Table 2 Serum 25 (OH)D (ng/mL) levels at baseline and at 26 weeks
Fig. 1

Boxplot of serum 25(OH)D (ng/mL) at baseline and at 26 weeks. 25(OH)D, 25-hydroxyvitamin D

Only five of 186 patients (2.7%) had 25(OH)D levels ≥ 50 ng/mL at week 26 (P < 0.0001). The highest 25(OH)D level, 64.3 ng/mL, was observed in a patient whose baseline level was 102.2 ng/mL. Two of the four patients who had 25(OH)D levels ≥ 50 to < 60 ng/mL at week 26 had baseline levels of ≥ 50 ng/mL. Fewer than 7% of the patients had 25(OH)D ≥ 50 ng/mL after 26 weeks of treatment.

The mean baseline β-CTx levels were significantly different in each of the groups in this study (Group I vs. II, P = 0.0046; Group I vs. III, P < 0.001; Group II vs. III, P = 0.0075), with Group 1 showing the lowest level (Table 3). β-CTx levels decreased over the course of treatment in all groups, reaching similar levels after 26 weeks of treatment (Table 3). The mean reduction from baseline in β-CTx for patients in Group I was − 12.7%, which was not statistically significant (P = 0.0874), while the change in Group II was − 49.4% (P < 0.0001), in Group III was − 76.8%, (P < 0.0001), and in the total study population was − 57.7% (P < 0.0001) (Table 3). Based on the definition of a reduction in β-CTx of ≥ 30% from baseline constituting a response, 82.3% of patients responded to the treatment, with 73.1% of patients showing a decrease of at least 50% in β-CTx (Table 4).

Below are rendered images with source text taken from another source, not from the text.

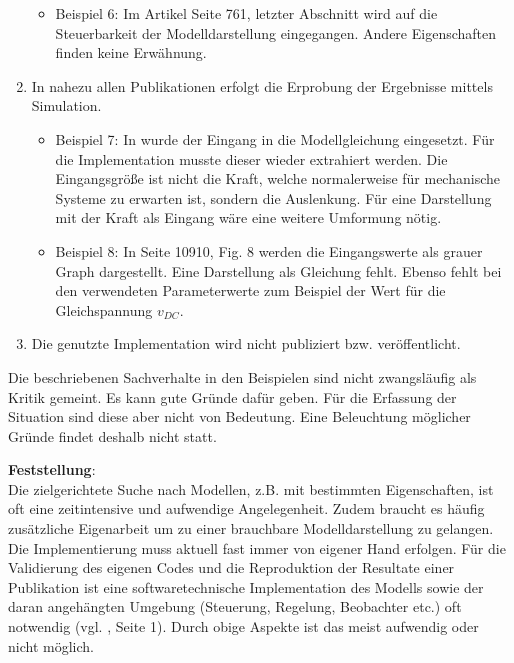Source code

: \begin{enumerate}
	\begin{itemize}[label=$\bullet$]
		\item Beispiel 6: Im Artikel \cite{PEGUEA16} Seite 761, letzter Abschnitt wird auf die Steuerbarkeit der Modelldarstellung eingegangen. Andere Eigenschaften finden keine Erwähnung.
	\end{itemize}
	\item In nahezu allen Publikationen erfolgt die Erprobung der Ergebnisse mittels Simulation. 
	\begin{itemize}[label=$\bullet$]
		\item Beispiel 7: In \cite{BUT21} wurde der Eingang in die Modellgleichung eingesetzt. Für die Implementation musste dieser wieder extrahiert werden. Die Eingangsgröße ist nicht die Kraft, welche normalerweise für mechanische Systeme zu erwarten ist, sondern die Auslenkung. Für eine Darstellung mit der Kraft als Eingang wäre eine weitere Umformung nötig.
		\item Beispiel 8: In \cite{FEGE18} Seite 10910, Fig. 8 werden die Eingangswerte als grauer Graph dargestellt. Eine Darstellung als Gleichung fehlt. Ebenso fehlt bei den verwendeten Parameterwerte zum Beispiel der Wert für die Gleichspannung $v_{DC}$.
	\end{itemize}
	\item Die genutzte Implementation wird nicht publiziert bzw. veröffentlicht.
\end{enumerate}
Die beschriebenen Sachverhalte in den Beispielen sind nicht zwangsläufig als Kritik gemeint. Es kann gute Gründe dafür geben. Für die Erfassung der Situation sind diese aber nicht von Bedeutung. Eine Beleuchtung möglicher Gründe findet deshalb nicht statt.

\textbf{Feststellung}:\\
Die zielgerichtete Suche nach Modellen, z.B. mit bestimmten Eigenschaften, ist oft eine zeitintensive und aufwendige Angelegenheit. Zudem braucht es häufig zusätzliche Eigenarbeit um zu einer brauchbare Modelldarstellung zu gelangen. Die Implementierung muss aktuell fast immer von eigener Hand erfolgen. Für die Validierung des eigenen Codes und die Reproduktion der Resultate einer Publikation ist eine softwaretechnische Implementation des Modells sowie der daran angehängten Umgebung (Steuerung, Regelung, Beobachter etc.) oft notwendig (vgl. \cite{KNHE20b}, Seite 1). Durch obige Aspekte ist das meist aufwendig oder nicht möglich.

Table 3 Serum bone turnover marker β-CTx (ng/mL) at baseline, at 26 weeks, and changes from baseline
Table 4 Patients responding to treatment as assessed by serum β-CTx reduction at 26 weeks

There were no clinically significant abnormal findings on physical examination, in vital signs, or in laboratory results (blood urea nitrogen, creatinine, calcium, phosphorus) after 26 weeks of treatment.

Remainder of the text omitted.